Your objective: Take every line from the listing below that includes "nombre" and copy it.

Source material:
_ _ _

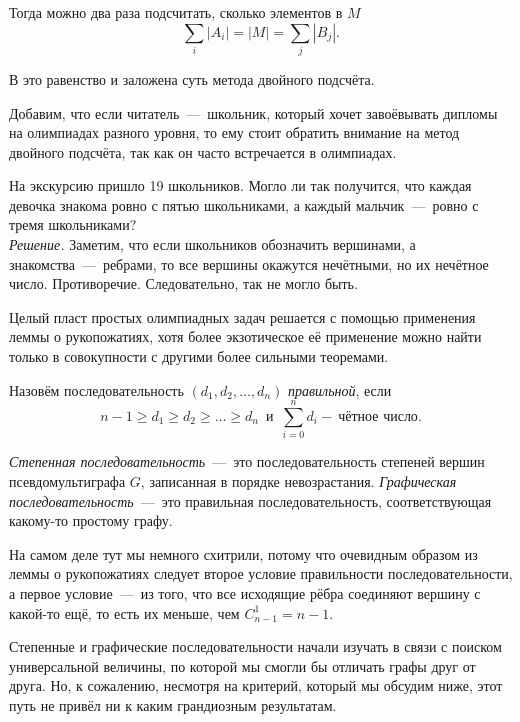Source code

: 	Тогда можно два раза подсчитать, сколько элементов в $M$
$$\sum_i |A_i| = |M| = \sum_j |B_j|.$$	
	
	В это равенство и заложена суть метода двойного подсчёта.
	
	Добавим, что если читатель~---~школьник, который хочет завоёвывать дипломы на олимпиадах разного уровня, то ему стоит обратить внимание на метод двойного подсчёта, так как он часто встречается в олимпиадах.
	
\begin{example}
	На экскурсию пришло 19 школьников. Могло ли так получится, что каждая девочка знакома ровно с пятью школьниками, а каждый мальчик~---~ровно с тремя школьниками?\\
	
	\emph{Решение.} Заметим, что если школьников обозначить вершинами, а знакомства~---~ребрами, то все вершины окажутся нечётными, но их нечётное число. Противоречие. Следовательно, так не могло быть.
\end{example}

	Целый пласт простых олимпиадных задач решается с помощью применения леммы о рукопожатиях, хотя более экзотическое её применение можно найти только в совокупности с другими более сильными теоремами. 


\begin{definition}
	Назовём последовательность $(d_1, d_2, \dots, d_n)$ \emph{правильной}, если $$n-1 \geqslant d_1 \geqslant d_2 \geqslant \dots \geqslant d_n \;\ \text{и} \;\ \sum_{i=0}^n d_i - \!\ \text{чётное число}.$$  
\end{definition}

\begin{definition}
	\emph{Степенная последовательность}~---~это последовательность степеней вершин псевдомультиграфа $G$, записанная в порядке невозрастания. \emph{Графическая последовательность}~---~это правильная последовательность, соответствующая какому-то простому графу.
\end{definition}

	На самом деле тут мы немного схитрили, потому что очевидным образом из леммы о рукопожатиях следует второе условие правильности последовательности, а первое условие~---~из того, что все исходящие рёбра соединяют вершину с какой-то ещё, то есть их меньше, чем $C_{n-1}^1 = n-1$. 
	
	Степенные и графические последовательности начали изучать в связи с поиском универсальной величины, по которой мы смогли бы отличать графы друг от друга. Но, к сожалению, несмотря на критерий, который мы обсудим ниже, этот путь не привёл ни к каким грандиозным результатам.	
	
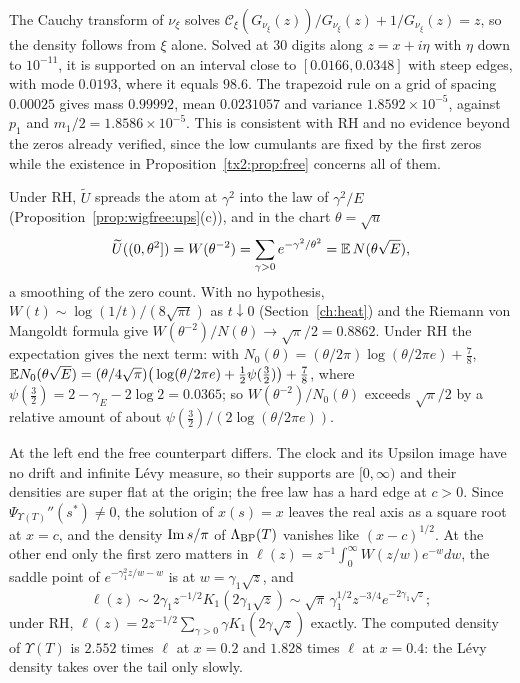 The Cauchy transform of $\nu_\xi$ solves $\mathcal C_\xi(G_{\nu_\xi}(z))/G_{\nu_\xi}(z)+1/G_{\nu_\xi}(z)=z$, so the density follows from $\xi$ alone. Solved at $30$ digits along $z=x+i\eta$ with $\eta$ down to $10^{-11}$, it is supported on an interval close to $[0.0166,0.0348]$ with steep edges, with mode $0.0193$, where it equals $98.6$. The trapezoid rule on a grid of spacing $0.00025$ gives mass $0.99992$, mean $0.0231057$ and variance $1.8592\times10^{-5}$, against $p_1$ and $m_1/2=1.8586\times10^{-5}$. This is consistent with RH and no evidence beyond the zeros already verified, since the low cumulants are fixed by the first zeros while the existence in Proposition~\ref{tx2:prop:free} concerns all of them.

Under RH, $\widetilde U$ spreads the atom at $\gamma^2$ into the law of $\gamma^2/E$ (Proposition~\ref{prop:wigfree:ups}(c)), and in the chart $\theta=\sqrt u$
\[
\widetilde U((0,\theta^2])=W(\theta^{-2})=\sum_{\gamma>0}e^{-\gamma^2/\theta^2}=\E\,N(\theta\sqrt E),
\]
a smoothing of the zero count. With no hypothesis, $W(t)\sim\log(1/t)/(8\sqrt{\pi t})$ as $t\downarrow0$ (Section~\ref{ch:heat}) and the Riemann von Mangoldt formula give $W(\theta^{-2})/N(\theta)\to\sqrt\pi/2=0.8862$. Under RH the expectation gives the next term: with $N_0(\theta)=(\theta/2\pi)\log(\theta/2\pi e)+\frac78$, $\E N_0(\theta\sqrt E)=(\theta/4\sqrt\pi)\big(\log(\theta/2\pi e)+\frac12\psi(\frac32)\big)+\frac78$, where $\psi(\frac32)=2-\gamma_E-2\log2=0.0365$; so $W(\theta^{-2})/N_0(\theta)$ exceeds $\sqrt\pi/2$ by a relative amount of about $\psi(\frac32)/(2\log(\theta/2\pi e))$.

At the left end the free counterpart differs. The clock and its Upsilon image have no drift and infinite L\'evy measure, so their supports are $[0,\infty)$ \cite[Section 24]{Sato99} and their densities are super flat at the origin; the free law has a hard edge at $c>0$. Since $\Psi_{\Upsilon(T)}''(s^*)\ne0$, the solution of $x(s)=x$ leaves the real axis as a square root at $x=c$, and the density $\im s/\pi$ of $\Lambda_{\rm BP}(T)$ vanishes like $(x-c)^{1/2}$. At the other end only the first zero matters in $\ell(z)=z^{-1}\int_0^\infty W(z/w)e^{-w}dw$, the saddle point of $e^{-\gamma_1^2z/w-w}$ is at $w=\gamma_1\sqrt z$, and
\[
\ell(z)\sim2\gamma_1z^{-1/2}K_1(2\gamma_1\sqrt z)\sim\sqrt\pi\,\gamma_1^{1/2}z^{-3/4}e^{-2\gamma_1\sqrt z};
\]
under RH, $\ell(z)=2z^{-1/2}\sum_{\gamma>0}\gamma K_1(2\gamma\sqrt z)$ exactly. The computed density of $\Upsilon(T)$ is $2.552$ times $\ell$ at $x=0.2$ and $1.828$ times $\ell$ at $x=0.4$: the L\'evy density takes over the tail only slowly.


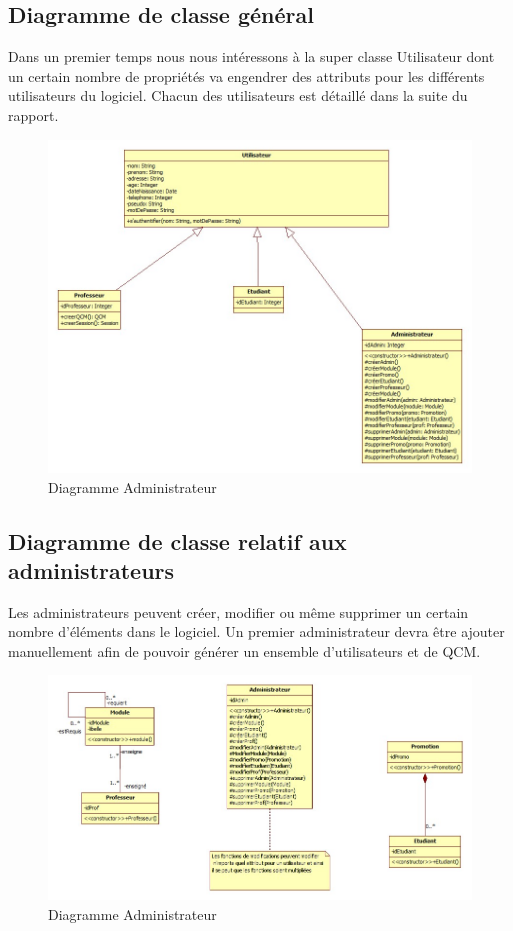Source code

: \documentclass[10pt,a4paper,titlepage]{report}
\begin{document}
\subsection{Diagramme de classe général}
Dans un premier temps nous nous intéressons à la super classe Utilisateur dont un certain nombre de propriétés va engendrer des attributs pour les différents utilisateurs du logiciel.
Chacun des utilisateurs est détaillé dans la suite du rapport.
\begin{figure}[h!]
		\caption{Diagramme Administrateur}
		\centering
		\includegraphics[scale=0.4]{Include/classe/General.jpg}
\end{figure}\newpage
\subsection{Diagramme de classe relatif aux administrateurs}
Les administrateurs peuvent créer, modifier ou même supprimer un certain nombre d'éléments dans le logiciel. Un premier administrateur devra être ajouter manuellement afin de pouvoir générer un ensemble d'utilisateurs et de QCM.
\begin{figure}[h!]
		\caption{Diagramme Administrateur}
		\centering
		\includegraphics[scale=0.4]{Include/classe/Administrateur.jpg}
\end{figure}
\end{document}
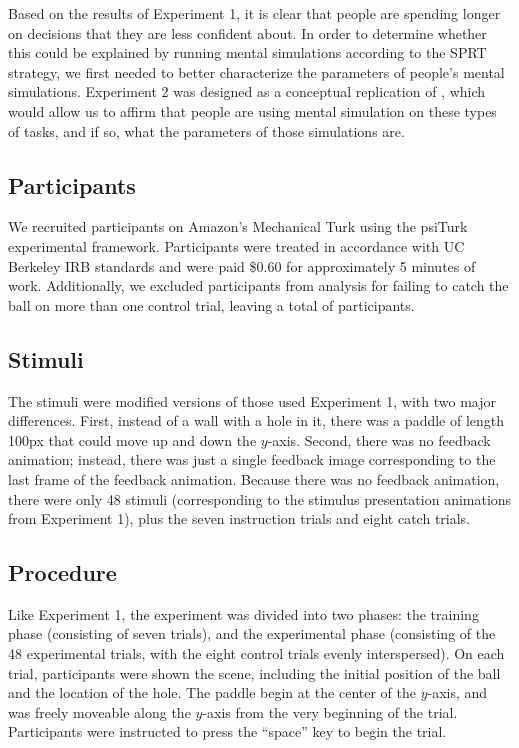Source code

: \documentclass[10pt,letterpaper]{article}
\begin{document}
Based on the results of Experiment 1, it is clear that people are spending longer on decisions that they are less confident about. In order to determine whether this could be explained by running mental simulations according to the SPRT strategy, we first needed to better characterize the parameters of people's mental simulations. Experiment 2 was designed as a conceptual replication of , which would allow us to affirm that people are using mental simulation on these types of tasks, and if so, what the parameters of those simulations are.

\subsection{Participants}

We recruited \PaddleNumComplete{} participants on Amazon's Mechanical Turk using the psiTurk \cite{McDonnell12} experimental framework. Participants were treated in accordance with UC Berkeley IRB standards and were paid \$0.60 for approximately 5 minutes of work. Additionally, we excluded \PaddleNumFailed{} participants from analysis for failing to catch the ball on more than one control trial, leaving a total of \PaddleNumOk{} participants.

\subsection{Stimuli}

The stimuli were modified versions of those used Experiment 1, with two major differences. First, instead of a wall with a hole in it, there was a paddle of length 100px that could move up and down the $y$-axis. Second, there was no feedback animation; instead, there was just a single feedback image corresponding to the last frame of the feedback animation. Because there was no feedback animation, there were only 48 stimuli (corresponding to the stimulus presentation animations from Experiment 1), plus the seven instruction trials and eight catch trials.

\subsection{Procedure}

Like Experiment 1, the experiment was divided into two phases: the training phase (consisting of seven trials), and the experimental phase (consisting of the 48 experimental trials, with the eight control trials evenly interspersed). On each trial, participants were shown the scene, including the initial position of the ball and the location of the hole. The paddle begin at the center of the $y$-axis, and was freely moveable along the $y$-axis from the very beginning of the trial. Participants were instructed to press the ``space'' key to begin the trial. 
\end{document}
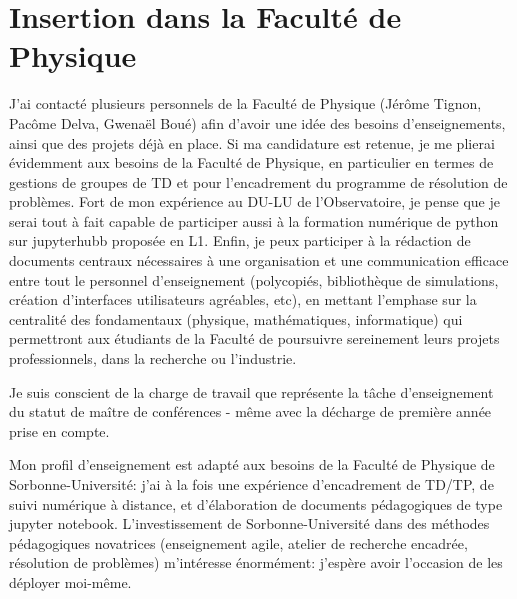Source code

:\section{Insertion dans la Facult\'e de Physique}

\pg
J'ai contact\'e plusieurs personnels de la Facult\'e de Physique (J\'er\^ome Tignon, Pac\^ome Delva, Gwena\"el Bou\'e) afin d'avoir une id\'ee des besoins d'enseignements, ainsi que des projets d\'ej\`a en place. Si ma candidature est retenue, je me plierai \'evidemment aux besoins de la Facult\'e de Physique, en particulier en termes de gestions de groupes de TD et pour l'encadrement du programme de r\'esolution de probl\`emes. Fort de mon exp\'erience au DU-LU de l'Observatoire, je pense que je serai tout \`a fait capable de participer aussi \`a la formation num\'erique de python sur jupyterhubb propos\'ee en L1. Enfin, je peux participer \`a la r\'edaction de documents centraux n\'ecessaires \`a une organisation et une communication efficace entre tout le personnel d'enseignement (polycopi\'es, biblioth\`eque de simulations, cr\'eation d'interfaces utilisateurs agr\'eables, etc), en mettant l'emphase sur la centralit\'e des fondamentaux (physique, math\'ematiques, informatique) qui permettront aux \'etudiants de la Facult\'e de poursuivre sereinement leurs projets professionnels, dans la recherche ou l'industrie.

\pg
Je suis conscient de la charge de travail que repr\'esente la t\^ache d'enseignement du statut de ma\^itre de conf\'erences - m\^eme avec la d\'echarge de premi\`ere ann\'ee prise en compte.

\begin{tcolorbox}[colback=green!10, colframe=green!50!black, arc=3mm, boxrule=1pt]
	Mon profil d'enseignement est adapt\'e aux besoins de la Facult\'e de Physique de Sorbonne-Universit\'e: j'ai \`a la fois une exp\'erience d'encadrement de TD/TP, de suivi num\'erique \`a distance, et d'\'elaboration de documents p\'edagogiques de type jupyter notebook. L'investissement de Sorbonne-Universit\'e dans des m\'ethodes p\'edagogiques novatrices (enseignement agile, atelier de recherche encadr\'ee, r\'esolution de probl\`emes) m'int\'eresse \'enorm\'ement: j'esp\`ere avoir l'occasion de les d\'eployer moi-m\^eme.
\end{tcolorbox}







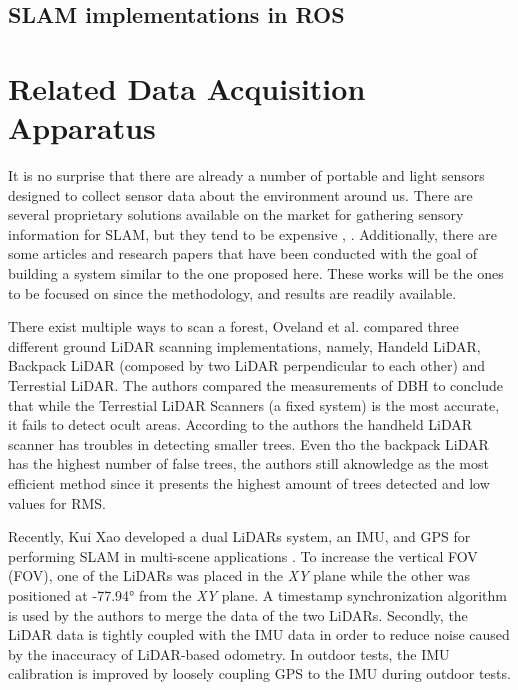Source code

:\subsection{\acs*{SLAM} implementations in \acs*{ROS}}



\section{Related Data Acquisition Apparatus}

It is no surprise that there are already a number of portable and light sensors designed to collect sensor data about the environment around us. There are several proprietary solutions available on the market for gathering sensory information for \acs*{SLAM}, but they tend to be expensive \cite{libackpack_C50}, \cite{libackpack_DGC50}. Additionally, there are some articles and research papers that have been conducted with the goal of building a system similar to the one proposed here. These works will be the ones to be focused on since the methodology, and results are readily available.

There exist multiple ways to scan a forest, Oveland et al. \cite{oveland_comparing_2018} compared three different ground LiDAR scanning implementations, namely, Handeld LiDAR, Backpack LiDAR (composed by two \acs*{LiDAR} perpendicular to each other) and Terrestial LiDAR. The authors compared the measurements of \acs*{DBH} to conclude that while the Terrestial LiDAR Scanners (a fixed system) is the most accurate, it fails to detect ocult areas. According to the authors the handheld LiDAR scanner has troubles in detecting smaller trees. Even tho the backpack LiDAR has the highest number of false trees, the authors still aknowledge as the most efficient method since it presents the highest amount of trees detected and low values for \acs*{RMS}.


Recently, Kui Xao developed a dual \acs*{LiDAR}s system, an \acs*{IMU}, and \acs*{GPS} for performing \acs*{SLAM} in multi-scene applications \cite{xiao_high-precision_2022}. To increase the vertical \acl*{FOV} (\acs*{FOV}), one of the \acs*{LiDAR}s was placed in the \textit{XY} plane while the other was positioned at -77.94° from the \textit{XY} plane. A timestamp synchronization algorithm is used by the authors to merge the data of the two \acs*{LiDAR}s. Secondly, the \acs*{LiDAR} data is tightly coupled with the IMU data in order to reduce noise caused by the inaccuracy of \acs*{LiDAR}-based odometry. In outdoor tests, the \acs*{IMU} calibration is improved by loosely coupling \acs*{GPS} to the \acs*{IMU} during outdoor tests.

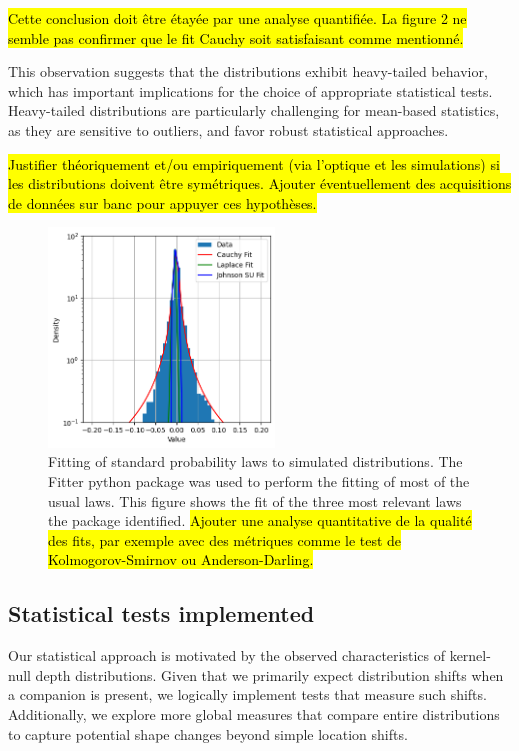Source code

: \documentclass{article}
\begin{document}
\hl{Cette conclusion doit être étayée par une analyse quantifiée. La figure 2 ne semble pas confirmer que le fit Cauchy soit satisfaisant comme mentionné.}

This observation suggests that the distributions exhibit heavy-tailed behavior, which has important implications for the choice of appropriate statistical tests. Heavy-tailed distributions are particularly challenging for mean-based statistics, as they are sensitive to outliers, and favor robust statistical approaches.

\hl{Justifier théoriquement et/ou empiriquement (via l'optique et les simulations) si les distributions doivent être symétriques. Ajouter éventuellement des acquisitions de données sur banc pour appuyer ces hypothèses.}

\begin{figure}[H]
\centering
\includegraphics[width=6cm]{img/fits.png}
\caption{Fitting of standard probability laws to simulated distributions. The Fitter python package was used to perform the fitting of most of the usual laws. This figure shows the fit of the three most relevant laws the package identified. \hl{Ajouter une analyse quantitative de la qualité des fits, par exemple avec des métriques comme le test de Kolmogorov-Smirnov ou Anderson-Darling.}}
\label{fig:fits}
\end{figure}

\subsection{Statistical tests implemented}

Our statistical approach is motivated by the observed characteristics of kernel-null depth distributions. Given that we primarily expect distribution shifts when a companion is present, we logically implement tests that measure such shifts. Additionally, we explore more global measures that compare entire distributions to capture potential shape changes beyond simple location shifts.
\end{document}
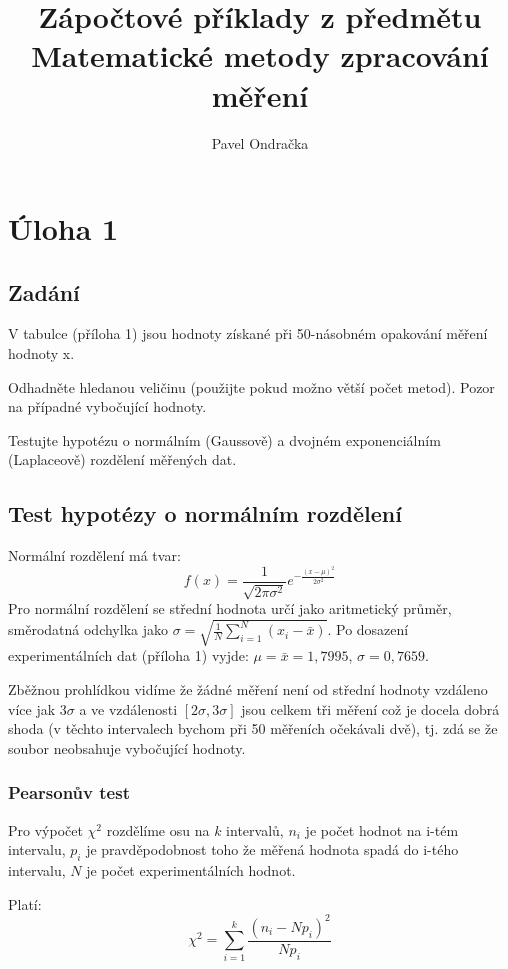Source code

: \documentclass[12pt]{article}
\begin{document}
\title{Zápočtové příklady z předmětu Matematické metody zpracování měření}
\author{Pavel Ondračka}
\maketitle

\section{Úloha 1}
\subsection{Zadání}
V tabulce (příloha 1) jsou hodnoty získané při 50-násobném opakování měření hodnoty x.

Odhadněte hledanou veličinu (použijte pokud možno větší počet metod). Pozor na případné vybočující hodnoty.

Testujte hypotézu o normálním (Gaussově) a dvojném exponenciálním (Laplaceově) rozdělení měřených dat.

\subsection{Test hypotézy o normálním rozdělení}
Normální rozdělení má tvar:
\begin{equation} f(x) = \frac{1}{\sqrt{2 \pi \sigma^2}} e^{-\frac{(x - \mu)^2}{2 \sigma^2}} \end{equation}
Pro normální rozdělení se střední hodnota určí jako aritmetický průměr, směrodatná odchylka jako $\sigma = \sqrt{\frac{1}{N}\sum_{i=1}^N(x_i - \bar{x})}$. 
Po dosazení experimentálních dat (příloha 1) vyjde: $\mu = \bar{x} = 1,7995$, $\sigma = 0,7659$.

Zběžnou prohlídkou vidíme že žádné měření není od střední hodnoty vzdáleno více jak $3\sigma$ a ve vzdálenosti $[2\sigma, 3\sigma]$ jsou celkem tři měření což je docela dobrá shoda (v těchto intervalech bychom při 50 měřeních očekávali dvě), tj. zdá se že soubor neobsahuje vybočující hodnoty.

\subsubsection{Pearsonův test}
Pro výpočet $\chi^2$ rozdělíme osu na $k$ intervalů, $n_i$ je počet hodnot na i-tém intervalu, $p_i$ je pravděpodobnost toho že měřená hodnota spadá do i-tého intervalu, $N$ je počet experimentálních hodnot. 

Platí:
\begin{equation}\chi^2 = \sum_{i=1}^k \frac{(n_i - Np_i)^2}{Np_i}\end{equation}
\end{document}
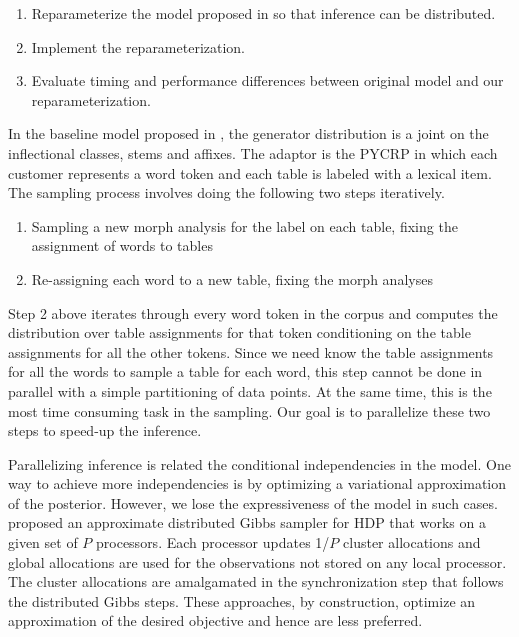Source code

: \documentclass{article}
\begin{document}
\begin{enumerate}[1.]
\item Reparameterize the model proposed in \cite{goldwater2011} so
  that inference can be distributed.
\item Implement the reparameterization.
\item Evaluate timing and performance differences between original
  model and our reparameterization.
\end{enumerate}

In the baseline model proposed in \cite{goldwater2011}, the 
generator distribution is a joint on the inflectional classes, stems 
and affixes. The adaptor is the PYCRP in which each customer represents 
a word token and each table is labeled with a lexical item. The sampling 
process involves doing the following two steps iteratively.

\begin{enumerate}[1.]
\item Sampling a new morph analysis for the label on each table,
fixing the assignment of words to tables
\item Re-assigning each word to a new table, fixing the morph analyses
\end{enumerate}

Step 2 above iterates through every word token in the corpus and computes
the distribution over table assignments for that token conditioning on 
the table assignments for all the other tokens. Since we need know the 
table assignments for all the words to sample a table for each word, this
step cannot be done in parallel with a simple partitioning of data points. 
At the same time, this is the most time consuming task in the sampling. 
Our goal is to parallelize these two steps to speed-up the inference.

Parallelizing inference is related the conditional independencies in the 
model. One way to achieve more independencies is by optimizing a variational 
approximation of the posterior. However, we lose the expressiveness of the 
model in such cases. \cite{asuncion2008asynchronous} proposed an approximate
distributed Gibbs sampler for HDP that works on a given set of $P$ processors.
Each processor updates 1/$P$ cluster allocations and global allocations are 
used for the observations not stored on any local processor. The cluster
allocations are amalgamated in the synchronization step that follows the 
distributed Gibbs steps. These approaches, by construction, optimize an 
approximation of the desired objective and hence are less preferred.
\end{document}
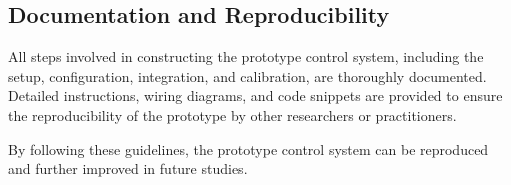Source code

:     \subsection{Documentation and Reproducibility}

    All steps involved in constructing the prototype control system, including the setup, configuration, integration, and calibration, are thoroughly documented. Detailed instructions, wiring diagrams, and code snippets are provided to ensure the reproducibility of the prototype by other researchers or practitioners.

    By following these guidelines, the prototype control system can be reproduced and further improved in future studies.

_ _ _

Result of this exercise:
Dans un premier temps nous nous intéressons à la super classe Utilisateur dont un certain nombre de propriétés va engendrer des attributs pour les différents utilisateurs du logiciel.
Les administrateurs peuvent créer, modifier ou même supprimer un certain nombre d'éléments dans le logiciel. Un premier administrateur devra être ajouter manuellement afin de pouvoir générer un ensemble d'utilisateurs et de QCM.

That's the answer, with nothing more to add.